ASSIGNED TASK → Your reply should reproduce the data below without a single alteration, apart from dropping the images.

SUPPLIED RECORDS →
"""

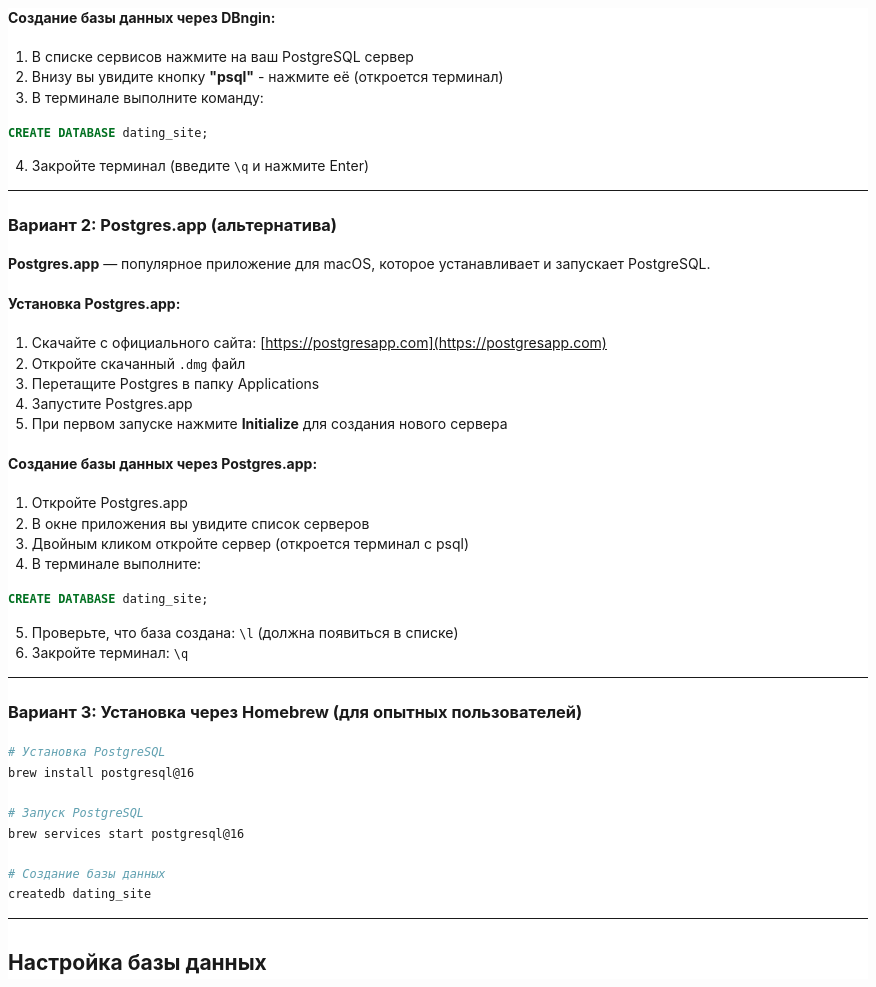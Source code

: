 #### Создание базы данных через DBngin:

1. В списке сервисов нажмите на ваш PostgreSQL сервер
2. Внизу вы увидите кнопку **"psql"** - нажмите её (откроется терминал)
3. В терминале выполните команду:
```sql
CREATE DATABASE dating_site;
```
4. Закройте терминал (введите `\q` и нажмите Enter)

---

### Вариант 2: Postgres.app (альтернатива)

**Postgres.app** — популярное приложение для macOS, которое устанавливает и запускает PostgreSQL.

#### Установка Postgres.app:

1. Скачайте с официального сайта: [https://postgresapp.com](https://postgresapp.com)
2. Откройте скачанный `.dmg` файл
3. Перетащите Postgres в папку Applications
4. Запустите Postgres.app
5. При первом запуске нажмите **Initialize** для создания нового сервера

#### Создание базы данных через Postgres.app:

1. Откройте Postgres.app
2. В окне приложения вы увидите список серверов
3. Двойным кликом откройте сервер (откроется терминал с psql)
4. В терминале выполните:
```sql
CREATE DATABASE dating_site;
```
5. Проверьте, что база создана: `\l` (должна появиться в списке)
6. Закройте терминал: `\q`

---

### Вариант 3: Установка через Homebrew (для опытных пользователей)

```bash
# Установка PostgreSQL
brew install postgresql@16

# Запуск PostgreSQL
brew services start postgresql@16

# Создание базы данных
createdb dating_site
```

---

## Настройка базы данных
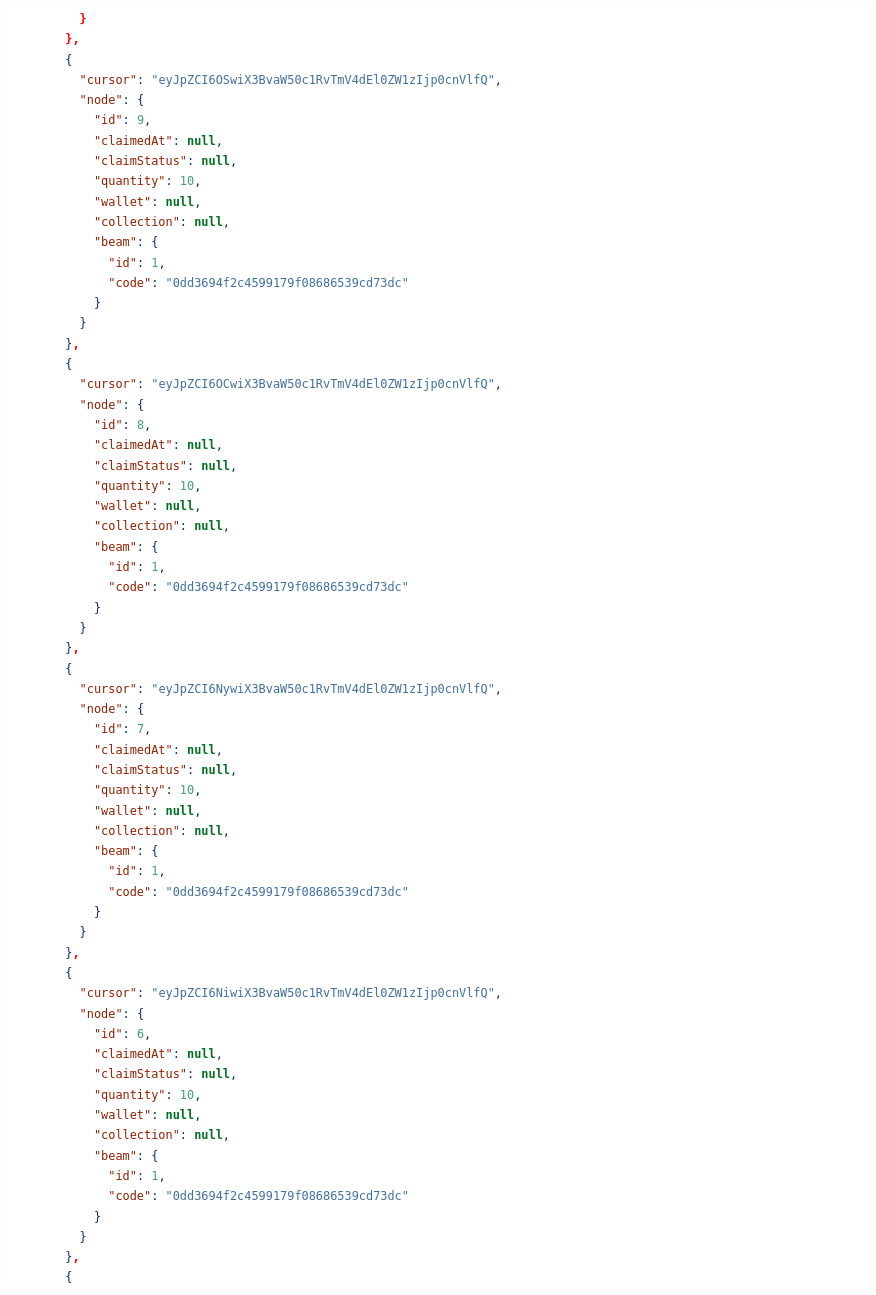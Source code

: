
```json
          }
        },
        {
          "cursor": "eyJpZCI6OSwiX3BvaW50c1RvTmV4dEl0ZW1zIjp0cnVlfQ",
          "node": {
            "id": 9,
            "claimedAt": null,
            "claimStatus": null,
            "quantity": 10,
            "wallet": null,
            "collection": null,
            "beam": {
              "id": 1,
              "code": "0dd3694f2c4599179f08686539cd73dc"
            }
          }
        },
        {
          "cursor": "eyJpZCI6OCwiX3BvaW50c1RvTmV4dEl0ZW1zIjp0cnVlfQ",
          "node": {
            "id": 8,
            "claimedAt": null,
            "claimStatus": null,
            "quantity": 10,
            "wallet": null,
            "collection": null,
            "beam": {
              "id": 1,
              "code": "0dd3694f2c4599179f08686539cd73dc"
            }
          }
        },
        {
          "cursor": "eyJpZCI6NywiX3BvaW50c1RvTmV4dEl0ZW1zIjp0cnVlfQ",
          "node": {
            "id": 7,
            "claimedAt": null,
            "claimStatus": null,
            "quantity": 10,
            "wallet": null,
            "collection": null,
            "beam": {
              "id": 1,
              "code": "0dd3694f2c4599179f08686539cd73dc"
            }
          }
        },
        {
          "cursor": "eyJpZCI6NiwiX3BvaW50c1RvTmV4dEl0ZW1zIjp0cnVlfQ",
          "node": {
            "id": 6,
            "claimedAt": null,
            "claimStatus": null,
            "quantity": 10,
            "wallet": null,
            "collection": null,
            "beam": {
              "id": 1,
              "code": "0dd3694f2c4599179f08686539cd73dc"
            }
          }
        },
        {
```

"""

OUTPUT →
Source code

: #### Создание базы данных через DBngin:

1. В списке сервисов нажмите на ваш PostgreSQL сервер
2. Внизу вы увидите кнопку **"psql"** - нажмите её (откроется терминал)
3. В терминале выполните команду:
```sql
CREATE DATABASE dating_site;
```
4. Закройте терминал (введите `\q` и нажмите Enter)

---

### Вариант 2: Postgres.app (альтернатива)

**Postgres.app** — популярное приложение для macOS, которое устанавливает и запускает PostgreSQL.

#### Установка Postgres.app:

1. Скачайте с официального сайта: [https://postgresapp.com](https://postgresapp.com)
2. Откройте скачанный `.dmg` файл
3. Перетащите Postgres в папку Applications
4. Запустите Postgres.app
5. При первом запуске нажмите **Initialize** для создания нового сервера

#### Создание базы данных через Postgres.app:

1. Откройте Postgres.app
2. В окне приложения вы увидите список серверов
3. Двойным кликом откройте сервер (откроется терминал с psql)
4. В терминале выполните:
```sql
CREATE DATABASE dating_site;
```
5. Проверьте, что база создана: `\l` (должна появиться в списке)
6. Закройте терминал: `\q`

---

### Вариант 3: Установка через Homebrew (для опытных пользователей)

```bash
# Установка PostgreSQL
brew install postgresql@16

# Запуск PostgreSQL
brew services start postgresql@16

# Создание базы данных
createdb dating_site
```

---

## Настройка базы данных
Source code

:
```json
          }
        },
        {
          "cursor": "eyJpZCI6OSwiX3BvaW50c1RvTmV4dEl0ZW1zIjp0cnVlfQ",
          "node": {
            "id": 9,
            "claimedAt": null,
            "claimStatus": null,
            "quantity": 10,
            "wallet": null,
            "collection": null,
            "beam": {
              "id": 1,
              "code": "0dd3694f2c4599179f08686539cd73dc"
            }
          }
        },
        {
          "cursor": "eyJpZCI6OCwiX3BvaW50c1RvTmV4dEl0ZW1zIjp0cnVlfQ",
          "node": {
            "id": 8,
            "claimedAt": null,
            "claimStatus": null,
            "quantity": 10,
            "wallet": null,
            "collection": null,
            "beam": {
              "id": 1,
              "code": "0dd3694f2c4599179f08686539cd73dc"
            }
          }
        },
        {
          "cursor": "eyJpZCI6NywiX3BvaW50c1RvTmV4dEl0ZW1zIjp0cnVlfQ",
          "node": {
            "id": 7,
            "claimedAt": null,
            "claimStatus": null,
            "quantity": 10,
            "wallet": null,
            "collection": null,
            "beam": {
              "id": 1,
              "code": "0dd3694f2c4599179f08686539cd73dc"
            }
          }
        },
        {
          "cursor": "eyJpZCI6NiwiX3BvaW50c1RvTmV4dEl0ZW1zIjp0cnVlfQ",
          "node": {
            "id": 6,
            "claimedAt": null,
            "claimStatus": null,
            "quantity": 10,
            "wallet": null,
            "collection": null,
            "beam": {
              "id": 1,
              "code": "0dd3694f2c4599179f08686539cd73dc"
            }
          }
        },
        {
```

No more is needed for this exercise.